N. Osferatu, our esteemed, if strangely nocturnal circus accountant has got himself into a lather of almost hysterical activity of late. All the more alarming since he is usually a very inanimate fellow who has been known to sit motionless for hours at his office desk rather like one of those tropical reptiles who only show signs of movement when their overlong tongue flicks out to catch some unfortunate passing insect whose only crime was to be in the vicinity. Osferatu 's tongue, by contrast, usually flicks out to give some unfortunate an ear bashing for spending money - even when it happens to be their own.
All that is by the by, though. No, the real reason for the hysteria is that someone gave him a year's subscription to the Financial Times (you know the big pink paper that you often see worried looking financial types reading across from you in the train or in your local coffee shops).
Osferatu, glad not to have to rely on the financial page in the Daily Star any more, has been drinking in every word of it. But one word has made a bigger impression on this cold fish than all the others. The word in question is "cuts".
He has got it into his head that massive cuts are needed in the circus expenses. He feels it is his duty to make swinging cuts to prove his financial virility. He feels like a veritable little "Master of the Universe".
To him the word has become a talisman, a slogan, a leitmotif.......a sort of verbal accountants Viagra. Mind you, that last one conjures up images too horrible to contemplate.
Anyway he is bandying the word about, wielding it like a sword and generally waving it in people's faces. He loves the power it gives him. The only time you see anything like a glint in those cold dead eyes is when some poor lackey is standing before him, knees knocking at Osferatu's not so veiled inference that the aforesaid lackey should brush up his C.V.
He doesn't even bother with Labour's pretence that his cuts won't hurt you because they are kind cuts. No, he is taking pride in the fact that his cuts will involve much bloodshed.
In fact, on the subject of blood...when the lion tamer made the mistake of taking back Charlie the lion's dinner pale before the King of the Jungle felt he'd finished there was much blood. I wouldn't go quite as far as to say there was carnage but.......... As the medics fought like, well lions, to make sure Solly kept his right arm, Osferatu, I have no idea what his first name is, hung around the scene leering and whetting his lips over and over again. There is something not quite normal about the man and one day I'll find out what it is.
Anyway, like many other dreary, bloodless little men, he takes a pleasure in weilding power over the helpless. He started off in a small way by cutting the length of the sticks on the toffee apples and replacing the useless Latvian jugglers china plates with plastic ones.
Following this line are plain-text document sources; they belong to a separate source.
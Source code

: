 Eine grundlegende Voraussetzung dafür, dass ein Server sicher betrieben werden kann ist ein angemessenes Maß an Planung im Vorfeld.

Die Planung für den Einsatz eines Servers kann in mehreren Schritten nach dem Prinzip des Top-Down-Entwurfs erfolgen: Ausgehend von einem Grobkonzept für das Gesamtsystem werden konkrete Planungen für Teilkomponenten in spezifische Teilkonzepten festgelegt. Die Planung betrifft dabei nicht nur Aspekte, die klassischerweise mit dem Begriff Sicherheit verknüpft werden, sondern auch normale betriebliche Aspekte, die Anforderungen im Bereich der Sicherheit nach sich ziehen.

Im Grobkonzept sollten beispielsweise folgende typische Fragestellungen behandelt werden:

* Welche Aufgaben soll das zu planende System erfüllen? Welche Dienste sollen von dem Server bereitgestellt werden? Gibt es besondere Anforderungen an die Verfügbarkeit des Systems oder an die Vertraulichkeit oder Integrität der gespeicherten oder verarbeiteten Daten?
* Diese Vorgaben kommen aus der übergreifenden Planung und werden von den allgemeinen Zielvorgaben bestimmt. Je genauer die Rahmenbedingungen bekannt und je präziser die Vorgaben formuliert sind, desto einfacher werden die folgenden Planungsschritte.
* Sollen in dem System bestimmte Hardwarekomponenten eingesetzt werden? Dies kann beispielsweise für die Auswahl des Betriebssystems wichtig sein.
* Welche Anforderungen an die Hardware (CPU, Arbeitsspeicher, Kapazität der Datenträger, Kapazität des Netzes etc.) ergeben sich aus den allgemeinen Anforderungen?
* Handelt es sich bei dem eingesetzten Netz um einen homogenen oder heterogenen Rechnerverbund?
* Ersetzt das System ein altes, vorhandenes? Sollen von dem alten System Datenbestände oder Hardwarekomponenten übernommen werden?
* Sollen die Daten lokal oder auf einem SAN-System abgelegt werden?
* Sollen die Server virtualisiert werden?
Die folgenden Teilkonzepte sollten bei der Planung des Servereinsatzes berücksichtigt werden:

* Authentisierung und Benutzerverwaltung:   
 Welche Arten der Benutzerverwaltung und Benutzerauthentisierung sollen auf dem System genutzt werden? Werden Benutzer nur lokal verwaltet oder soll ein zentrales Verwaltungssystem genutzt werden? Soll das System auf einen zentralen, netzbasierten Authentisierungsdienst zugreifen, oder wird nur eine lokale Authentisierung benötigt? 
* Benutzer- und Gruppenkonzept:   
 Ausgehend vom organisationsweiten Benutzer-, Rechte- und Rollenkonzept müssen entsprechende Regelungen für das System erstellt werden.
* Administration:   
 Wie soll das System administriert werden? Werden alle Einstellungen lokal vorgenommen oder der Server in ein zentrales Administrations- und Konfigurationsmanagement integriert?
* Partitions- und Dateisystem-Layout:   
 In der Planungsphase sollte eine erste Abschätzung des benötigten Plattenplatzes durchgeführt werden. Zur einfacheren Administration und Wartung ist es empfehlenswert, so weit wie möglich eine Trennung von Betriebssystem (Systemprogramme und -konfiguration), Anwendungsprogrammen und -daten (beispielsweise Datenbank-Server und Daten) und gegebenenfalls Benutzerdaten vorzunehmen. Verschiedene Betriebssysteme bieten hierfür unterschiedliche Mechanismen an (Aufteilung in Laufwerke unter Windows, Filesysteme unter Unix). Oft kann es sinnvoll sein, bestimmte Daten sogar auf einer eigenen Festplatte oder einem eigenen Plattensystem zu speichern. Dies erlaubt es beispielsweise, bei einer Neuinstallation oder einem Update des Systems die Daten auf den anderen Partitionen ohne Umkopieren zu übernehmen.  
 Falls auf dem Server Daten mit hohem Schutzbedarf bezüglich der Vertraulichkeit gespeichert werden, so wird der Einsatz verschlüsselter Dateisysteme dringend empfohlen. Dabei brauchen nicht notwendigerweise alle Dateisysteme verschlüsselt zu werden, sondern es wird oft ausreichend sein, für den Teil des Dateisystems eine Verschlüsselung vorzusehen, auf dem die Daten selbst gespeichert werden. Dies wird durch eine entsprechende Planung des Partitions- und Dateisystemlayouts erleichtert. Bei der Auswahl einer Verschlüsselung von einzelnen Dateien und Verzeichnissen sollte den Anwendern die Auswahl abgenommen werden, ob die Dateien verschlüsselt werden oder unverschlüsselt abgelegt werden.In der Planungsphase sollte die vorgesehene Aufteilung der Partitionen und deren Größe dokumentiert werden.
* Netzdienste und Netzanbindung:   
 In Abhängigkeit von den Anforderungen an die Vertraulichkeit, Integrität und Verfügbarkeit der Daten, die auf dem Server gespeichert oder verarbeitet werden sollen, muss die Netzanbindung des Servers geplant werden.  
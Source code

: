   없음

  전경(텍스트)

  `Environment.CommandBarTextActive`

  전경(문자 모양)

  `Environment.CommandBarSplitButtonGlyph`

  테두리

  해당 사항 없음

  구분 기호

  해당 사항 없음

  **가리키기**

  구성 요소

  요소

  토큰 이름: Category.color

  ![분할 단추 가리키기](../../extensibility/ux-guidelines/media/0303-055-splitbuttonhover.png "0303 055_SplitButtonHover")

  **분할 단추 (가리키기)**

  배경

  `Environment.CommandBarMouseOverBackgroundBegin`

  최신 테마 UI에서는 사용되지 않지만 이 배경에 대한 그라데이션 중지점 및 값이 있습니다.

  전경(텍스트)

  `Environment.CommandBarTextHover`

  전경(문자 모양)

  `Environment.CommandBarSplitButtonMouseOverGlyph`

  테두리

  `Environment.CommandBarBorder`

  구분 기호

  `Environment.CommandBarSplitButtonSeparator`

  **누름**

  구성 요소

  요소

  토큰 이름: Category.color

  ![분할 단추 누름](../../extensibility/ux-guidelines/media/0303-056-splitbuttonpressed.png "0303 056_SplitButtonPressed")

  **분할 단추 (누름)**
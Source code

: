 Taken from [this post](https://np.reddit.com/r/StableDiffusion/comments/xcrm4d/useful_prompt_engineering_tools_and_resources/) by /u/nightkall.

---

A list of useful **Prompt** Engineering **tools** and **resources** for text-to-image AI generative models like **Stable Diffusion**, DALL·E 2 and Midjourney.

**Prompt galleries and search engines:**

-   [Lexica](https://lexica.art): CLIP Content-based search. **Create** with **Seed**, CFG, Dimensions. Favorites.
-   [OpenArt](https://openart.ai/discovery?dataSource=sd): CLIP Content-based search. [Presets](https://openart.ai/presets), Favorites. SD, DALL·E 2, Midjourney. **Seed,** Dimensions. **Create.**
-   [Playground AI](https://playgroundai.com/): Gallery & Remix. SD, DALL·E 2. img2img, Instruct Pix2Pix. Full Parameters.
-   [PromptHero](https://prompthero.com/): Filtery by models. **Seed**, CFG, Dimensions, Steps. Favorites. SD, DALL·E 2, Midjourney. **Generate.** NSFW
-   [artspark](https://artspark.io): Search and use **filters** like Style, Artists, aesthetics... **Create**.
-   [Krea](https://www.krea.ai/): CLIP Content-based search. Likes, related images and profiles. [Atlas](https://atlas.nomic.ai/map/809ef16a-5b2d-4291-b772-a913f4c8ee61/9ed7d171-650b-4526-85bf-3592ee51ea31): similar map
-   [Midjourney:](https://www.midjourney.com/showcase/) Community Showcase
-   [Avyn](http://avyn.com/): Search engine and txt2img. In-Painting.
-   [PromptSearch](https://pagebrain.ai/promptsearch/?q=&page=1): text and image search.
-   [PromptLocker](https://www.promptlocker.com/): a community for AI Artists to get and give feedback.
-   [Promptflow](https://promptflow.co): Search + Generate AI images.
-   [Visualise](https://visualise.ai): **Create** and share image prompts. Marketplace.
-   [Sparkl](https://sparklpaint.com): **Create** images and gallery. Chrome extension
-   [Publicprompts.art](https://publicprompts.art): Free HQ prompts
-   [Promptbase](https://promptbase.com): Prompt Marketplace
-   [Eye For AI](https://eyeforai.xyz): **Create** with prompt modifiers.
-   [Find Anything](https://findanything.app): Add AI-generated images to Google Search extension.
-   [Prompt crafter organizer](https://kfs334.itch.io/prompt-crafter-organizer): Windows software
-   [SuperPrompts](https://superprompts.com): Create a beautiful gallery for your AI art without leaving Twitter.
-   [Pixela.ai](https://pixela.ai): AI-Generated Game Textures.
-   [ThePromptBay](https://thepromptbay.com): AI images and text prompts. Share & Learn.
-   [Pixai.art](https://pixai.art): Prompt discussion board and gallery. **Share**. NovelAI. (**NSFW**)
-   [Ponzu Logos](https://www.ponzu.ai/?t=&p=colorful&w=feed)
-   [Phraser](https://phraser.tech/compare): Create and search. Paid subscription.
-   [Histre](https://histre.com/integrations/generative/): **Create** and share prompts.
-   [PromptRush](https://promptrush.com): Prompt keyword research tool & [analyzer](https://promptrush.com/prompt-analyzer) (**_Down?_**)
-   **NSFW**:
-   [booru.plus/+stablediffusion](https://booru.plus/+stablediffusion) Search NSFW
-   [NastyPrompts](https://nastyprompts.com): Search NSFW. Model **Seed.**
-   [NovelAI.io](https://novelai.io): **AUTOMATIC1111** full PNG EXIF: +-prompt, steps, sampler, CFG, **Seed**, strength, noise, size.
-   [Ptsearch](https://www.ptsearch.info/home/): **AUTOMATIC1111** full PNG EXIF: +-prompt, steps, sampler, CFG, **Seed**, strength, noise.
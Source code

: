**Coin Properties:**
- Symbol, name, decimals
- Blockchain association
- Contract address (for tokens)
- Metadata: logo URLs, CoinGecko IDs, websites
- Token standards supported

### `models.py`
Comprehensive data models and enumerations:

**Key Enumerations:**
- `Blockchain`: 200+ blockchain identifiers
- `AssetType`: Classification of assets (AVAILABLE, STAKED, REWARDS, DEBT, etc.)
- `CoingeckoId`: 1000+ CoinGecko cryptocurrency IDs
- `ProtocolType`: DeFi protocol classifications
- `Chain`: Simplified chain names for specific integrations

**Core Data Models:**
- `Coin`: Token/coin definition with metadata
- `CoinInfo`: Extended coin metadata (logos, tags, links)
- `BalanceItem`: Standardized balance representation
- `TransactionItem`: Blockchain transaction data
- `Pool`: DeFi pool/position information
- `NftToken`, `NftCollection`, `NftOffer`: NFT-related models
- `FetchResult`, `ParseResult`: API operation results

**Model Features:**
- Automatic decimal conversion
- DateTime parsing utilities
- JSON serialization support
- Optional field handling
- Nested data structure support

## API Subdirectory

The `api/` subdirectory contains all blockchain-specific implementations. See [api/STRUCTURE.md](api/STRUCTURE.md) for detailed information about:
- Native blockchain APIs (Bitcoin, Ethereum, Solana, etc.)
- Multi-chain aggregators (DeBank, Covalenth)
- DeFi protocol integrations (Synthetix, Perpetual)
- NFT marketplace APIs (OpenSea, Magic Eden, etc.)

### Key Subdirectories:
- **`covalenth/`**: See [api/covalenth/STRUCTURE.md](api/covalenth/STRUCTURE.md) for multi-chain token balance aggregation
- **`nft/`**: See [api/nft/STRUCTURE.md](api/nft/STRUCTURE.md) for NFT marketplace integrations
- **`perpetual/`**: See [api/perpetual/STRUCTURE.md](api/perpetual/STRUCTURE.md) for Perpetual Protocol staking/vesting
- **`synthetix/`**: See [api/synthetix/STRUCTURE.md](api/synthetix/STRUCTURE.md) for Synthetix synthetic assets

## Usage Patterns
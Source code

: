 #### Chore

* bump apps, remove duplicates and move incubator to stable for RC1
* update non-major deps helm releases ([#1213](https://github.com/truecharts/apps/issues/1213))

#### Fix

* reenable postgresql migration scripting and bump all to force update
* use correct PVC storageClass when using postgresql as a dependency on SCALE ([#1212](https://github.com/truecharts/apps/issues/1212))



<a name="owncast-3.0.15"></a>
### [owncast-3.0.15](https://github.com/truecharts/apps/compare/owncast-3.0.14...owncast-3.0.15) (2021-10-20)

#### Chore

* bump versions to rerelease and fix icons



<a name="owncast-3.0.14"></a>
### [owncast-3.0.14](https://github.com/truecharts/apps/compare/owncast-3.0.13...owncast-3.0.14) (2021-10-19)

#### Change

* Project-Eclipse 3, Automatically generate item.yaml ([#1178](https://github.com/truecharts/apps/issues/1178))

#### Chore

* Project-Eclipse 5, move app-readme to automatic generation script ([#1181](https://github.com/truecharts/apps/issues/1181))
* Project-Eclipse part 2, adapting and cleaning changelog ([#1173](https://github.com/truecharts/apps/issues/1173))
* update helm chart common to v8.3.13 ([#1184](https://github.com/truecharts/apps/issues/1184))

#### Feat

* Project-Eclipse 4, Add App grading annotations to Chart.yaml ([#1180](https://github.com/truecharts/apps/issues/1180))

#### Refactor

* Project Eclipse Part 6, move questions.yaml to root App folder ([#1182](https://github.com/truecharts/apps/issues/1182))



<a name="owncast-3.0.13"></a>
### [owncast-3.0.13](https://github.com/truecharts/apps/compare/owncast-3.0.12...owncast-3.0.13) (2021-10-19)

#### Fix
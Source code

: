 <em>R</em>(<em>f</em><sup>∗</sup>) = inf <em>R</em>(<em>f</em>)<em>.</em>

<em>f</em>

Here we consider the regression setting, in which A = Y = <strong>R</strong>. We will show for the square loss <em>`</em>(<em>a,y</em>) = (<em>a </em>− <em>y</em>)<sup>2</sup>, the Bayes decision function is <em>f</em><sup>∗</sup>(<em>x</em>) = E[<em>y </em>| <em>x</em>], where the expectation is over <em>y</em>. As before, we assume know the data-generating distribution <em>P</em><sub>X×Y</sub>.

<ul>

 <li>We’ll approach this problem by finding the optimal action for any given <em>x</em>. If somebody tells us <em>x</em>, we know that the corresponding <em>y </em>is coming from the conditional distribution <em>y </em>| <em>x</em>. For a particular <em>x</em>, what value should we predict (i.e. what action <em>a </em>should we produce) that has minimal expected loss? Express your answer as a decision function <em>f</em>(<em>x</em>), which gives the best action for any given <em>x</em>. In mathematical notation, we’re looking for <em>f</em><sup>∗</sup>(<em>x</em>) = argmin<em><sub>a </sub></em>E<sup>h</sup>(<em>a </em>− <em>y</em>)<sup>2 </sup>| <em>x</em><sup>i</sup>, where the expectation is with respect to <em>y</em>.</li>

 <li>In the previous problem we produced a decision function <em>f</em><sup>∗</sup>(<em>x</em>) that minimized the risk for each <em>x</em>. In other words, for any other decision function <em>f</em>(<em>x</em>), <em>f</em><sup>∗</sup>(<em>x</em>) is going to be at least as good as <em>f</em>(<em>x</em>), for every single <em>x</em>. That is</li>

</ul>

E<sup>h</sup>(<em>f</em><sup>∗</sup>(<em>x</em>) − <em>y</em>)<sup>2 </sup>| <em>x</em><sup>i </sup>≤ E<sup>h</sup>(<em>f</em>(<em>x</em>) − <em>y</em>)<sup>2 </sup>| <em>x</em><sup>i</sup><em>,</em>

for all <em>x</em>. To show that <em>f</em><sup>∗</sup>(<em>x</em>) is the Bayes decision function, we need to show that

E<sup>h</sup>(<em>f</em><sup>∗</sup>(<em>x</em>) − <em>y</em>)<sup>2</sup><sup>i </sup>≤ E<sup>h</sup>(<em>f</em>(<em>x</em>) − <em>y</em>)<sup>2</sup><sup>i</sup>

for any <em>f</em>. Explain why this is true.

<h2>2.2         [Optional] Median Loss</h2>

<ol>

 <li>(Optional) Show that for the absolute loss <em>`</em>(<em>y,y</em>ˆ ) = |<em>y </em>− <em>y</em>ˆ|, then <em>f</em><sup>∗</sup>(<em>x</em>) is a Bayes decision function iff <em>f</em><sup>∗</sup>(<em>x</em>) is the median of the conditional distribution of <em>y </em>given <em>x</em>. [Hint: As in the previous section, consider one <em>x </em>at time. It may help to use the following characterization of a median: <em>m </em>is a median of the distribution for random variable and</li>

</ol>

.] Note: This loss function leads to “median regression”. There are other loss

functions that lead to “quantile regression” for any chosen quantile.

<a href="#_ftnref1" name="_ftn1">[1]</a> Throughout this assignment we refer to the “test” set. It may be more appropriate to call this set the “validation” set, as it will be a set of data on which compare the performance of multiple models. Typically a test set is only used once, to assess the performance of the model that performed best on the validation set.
Takes all the fun out of Laszlo's incompetence if you ask me.
Now he has had the nerve to ask the divine Mariella to wear something a "bit more plain and sensible", if you please. I'm speechless just thinking about it. The man's a barbarian.
What's next, hiring three legged circus horses for goodness sake? I'll tell you something, I'm hiding my spangly shorts until that subscription for the Financial Times runs out.